Anatel adia edital do 5G

O Conselho Diretor da Agência Nacional das Telecomunicações (Anatel) adiou, pela segunda vez, a definição do edital para o leilão das faixas do 5G. Mais uma vez, houve falta de consenso entre os diretores para a aprovação do texto final do certame. No encontro de ontem, o conselheiro Moisés Queiroz Moreira pediu vistas após citar divergências da proposta apresentada pelo conselheiro relator, Emmanoel Campelo. A retomada das discussões ocorrerá em 30 de setembro. Na última sexta-feir (10/09), a reunião do conselho foi cancelada antes mesmo de começar por desencontros do colegiado.
O 5G já é realidade nos Estados Unidos, China e boa parte dos países europeus. Por aqui, a preparação do edital completou três anos neste mês. As consultas públicas foram abertas pela agência reguladora em setembro de 2018. A primeira versão do edital foi finalizada pela Anatel em fevereiro deste ano, e a revisão pelo Tribunal de Contas da União (TCU) foi concluída em agosto. Com o novo adiamento, a realização do leilão pode sofrer atrasos.
Segundo o presidente da Anatel, Leonardo de Morais, a expectativa agora é que o leilão deve acontecer só daqui a dois meses, na melhor das hipóteses. “A estimativa mais otimista seria realizar o leilão na primeira quinzena de novembro”, afirmou Morais em entrevista coletiva à imprensa, considerando que a deliberação final ocorra em 30 de setembro. Ainda existe a possibilidade de o pedido de vistas do conselheiro Moisés Queiroz ser antecipado ou prorrogado. O governo esperava realizar o leilão em outubro.
A principal polêmica na proposta do relator foi não acatar a recomendação do TCU de prorrogar de julho de 2022 para dezembro de 2022 a meta de ativação do 5G nas capitais. A fixação da data precisa levar em consideração o prazo estimado para limpeza da faixa de 3,5GHz, por onde também transitam o sinal de TV aberta por antenas parabólicas – e que mexe com interesses do setor da radiodifusão.
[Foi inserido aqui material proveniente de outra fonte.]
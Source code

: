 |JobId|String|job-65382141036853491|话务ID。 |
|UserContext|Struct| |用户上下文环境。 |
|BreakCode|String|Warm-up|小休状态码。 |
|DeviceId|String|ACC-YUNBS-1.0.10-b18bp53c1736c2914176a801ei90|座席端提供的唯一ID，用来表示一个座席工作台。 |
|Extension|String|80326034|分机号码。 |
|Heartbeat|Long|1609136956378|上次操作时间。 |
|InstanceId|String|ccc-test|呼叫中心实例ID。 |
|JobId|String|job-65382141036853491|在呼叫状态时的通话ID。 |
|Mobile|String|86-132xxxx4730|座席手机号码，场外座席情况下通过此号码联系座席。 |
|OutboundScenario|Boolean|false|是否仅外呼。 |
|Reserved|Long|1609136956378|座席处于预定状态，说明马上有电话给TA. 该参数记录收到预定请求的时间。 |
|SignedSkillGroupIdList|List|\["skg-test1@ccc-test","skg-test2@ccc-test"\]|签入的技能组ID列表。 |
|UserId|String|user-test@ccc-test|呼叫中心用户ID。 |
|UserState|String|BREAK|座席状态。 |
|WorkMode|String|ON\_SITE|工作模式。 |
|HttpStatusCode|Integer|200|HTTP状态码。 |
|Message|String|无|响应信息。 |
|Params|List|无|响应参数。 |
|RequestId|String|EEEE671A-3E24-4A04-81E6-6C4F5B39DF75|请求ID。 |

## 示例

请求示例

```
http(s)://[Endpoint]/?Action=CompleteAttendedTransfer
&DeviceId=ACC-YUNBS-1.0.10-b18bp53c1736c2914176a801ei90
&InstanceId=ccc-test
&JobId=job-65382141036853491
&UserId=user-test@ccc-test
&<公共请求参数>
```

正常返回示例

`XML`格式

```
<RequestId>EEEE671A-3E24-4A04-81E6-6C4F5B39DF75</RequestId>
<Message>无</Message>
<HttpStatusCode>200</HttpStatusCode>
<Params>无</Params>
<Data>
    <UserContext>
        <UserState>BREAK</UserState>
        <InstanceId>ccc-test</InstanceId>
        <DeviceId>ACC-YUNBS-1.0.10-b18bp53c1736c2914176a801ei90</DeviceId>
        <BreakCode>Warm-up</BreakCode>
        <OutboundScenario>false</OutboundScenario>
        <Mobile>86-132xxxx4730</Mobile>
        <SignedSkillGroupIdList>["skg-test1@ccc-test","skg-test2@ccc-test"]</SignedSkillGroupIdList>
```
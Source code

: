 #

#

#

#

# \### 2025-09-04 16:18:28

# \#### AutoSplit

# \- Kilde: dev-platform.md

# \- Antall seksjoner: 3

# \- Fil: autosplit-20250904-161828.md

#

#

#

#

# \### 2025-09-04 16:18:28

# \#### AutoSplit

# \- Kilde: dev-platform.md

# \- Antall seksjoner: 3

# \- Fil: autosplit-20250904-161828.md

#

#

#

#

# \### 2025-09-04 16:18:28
O ministro das Comunicações, Fábio Faria, disse que o pedido de vista na análise da proposta final do edital do 5G, do conselheiro da Anatel Moisés Queiroz Moreira, foi totalmente inesperado. Perguntado sobre que motivos teriam levado Queiroz a pedir vista, o ministro disse que não teria como responder e que só o conselheiro poderia dar essa resposta.